Excerpts from Jim Conrad's
Naturalist Newsletter

Entry dated April 19, 2024, from notes taken about 1.5km northeast of Puerto de los Velazquez, Municipality of Pinal de Amoles; N21.138°, W99.667°, elevation ~2820 meters (~9220 feet); oak/pine/fir forest on limestone bedrock; in the Eastern Sierra Madre Mountains of east-central Querétaro state, MÉXICO
MOUNTAIN BROME

BROMUS CARINATUS, old plant in habitat

At the base of a pine tree growing on a steep, forested slope, the above past-mature grass emerged from a dried carpet of dropped pine needles.

BROMUS CARINATUS, past mature inflorescence with empty glumes and a few florets

The branching, panicle-type inflorescence had already lost most of its caryopses-bearing spikelets and florets. Some of what remained consisted of just two glumes atop long, slender pedicels, but a few spikelets containing florets remained. I bet that the remaining empty glumes help the wind shake remaining florets from their spikelets.

BROMUS CARINATUS, awned spikelets showing veins on glumes

Above, two spikelets show that the florets' lemmas bore at their tips needlelike awns averaging 4-5mm long. Note that the awns don't arise exactly at the lemmas' tips, but rather between two short, sharp-pointed lobes. In this part of highland central Mexico, if we have a non-woody grass with spikelets on long, slender pedicels and arrayed in loose panicles, the glumes are shorter than the lemmas, and each awn arises between a lemma's cleft tip, we should think of the big "genus Bromus," the brome grasses.

BROMUS CARINATUS, ligule

At the right, a conspicuous, papery ligule arises where a leaf blade meets the stem. The ligule's top margin is cut into numerous tiny teeth; it's "lacerate."

Currently there's no flora helping with the identification of brome grasses of upland central Mexico north of Mexico City, but there's as excellent 2014 study by Jeffery Saarela and others entitled "A taxonomic revision of Bromus (Poaceae: Pooideae: Bromeae) in México and Central America." That study accepts 22 Bromus species occurring in Mexico and Central America, of which twelve are native and ten are introduced.

In Mexico and Central America, if your Bromus spikelets are flattened from the sides like ours, and the awns are around 4mm long, the longitudinal nerves on the lemmas are not well defined and easily visible, and the upper glumes are shorter than the lemmas on the lowermost floret, you have BROMUS CARINATUS.

In the US, Bromus carinatus usually is named California Brome, though the species is much more widely distributed throughout western North America, Mexico, Central America, Europe, Japan, and spottily elsewhere, than just in California. Sometimes the species is known as Mountain Brome, and that's what I'm calling it.

One reason I like that name is because Bromus carinatus is most likely to be confused with the closely related Bromus catharticus, which tends to occur in more arid, disturbed places, while our Bromus carinatus likes moister meadows, pastures and wooded slopes at higher elevations. You can compare our spikelets' obscure glume and lemma veins with those on the similar Bromus catharticus. Another very similar species, Bromus arizonicus, bears upper glumes about equal in length to the lowermost lemma, not shorter as with our plants.

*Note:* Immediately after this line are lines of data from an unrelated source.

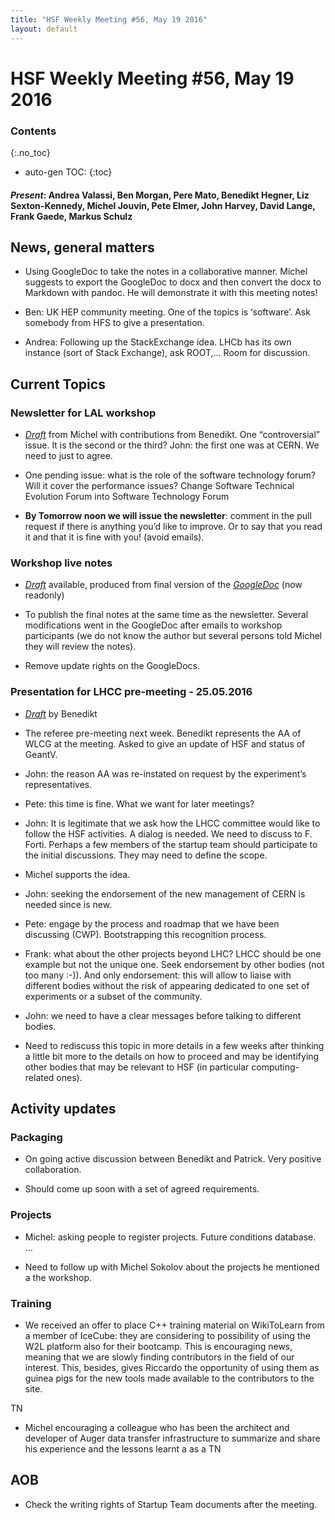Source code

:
```yaml
---
title: "HSF Weekly Meeting #56, May 19 2016"
layout: default
---
```


# HSF Weekly Meeting #56, May 19 2016

### Contents
{:.no_toc}

* auto-gen TOC:
{:toc}


#### *Present*: Andrea Valassi, Ben Morgan, Pere Mato, Benedikt Hegner, Liz Sexton-Kennedy, Michel Jouvin, Pete Elmer, John Harvey, David Lange, Frank Gaede, Markus Schulz

## News, general matters

-   Using GoogleDoc to take the notes in a collaborative manner. Michel suggests to export the GoogleDoc to docx and then convert the docx to Markdown with pandoc. He will demonstrate it with this meeting notes!

-   Ben: UK HEP community meeting. One of the topics is ‘software’. Ask somebody from HFS to give a presentation.

-   Andrea: Following up the StackExchange idea. LHCb has its own instance (sort of Stack Exchange), ask ROOT,... Room for discussion.

## Current Topics

### Newsletter for LAL workshop

-   [*Draft*](https://github.com/HEP-SF/hep-sf.github.io/pull/43/files) from Michel with contributions from Benedikt. One “controversial” issue. It is the second or the third? John: the first one was at CERN. We need to just to agree.

-   One pending issue: what is the role of the software technology forum? Will it cover the performance issues? Change Software Technical Evolution Forum into Software Technology Forum

-   **By Tomorrow noon we will issue the newsletter**: comment in the pull request if there is anything you’d like to improve. Or to say that you read it and that it is fine with you! (avoid emails).

### Workshop live notes

-   [*Draft*](https://github.com/HEP-SF/hep-sf.github.io/pull/40/files) available, produced from final version of the [*GoogleDoc*](https://docs.google.com/document/d/1plPytOtY2HFjSdF3bE6bXJ_aTBQ-OzfbEUcU62X-_qc/edit#) (now readonly)

-   To publish the final notes at the same time as the newsletter. Several modifications went in the GoogleDoc after emails to workshop participants (we do not know the author but several persons told Michel they will review the notes).

-   Remove update rights on the GoogleDocs.

### Presentation for LHCC pre-meeting - 25.05.2016

-   [*Draft*](https://docs.google.com/presentation/d/1E39uVohq3QyECfJFdffkrdkCUqB99ZgQ8ltxa91XEe8/edit?usp=sharing) by Benedikt

-   The referee pre-meeting next week. Benedikt represents the AA of WLCG at the meeting. Asked to give an update of HSF and status of GeantV.

-   John: the reason AA was re-instated on request by the experiment’s representatives.

-   Pete: this time is fine. What we want for later meetings?

-   John: It is legitimate that we ask how the LHCC committee would like to follow the HSF activities. A dialog is needed. We need to discuss to F. Forti. Perhaps a few members of the startup team should participate to the initial discussions. They may need to define the scope.

-   Michel supports the idea.

-   John: seeking the endorsement of the new management of CERN is needed since is new.

-   Pete: engage by the process and roadmap that we have been discussing (CWP). Bootstrapping this recognition process.

-   Frank: what about the other projects beyond LHC? LHCC should be one example but not the unique one. Seek endorsement by other bodies (not too many :-)). And only endorsement: this will allow to liaise with different bodies without the risk of appearing dedicated to one set of experiments or a subset of the community.

-   John: we need to have a clear messages before talking to different bodies.

-   Need to rediscuss this topic in more details in a few weeks after thinking a little bit more to the details on how to proceed and may be identifying other bodies that may be relevant to HSF (in particular computing-related ones).

## Activity updates

### Packaging

-   On going active discussion between Benedikt and Patrick. Very positive collaboration.

-   Should come up soon with a set of agreed requirements.

### Projects

-   Michel: asking people to register projects. Future conditions database. …

-   Need to follow up with Michel Sokolov about the projects he mentioned a the workshop.

### Training

-   We received an offer to place C++ training material on WikiToLearn from a member of IceCube: they are considering to possibility of using the W2L platform also for their bootcamp. This is encouraging news, meaning that we are slowly finding contributors in the field of our interest. This, besides, gives Riccardo the opportunity of using them as guinea pigs for the new tools made available to the contributors to the site.

TN

-   Michel encouraging a colleague who has been the architect and developer of Auger data transfer infrastructure to summarize and share his experience and the lessons learnt a as a TN

## AOB

-   Check the writing rights of Startup Team documents after the meeting.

The Bromus carinatus page at the Malezas de México website (Mexican Weeds) says that in Mexico our grass is used in vegetation restoration programs and to control erosion, plus it's eaten by domestic animals. It further says that in the US it's considered one of the most important forage grasses in the western mountains, and that indigenous people in both the US and Mexico have been reported using the seeds as food. Those wanting to sow Bromus carinatus seeds are advised to collect them directly from nearby populations, instead of buying commercially available cultivars, because the species is very variable.

With regard to that variability, it's interesting to note that in the 2014 revision by Saarela and others it's said that the three very similar species mentioned above form a taxonomic complex. The complex includes plants known as B. catharticus, native to South America, which are hexaploid (each cell containing six sets of chromosomes instead of the normal two); B. arizonicus, native to North America, which is duodecaploid (containing ten sets of chromosomes), and; our B. carinatus, native to North America, and which is octoploid (eight sets of chromosomes). Moreover, it's written about our grass that " Recent genetical and morphological study of the B. catharticus complex supported recognition of two polymorphic species;" our "species" actually appears to be two. As the authors say, more work is necessary to understand the B. carinatus concept.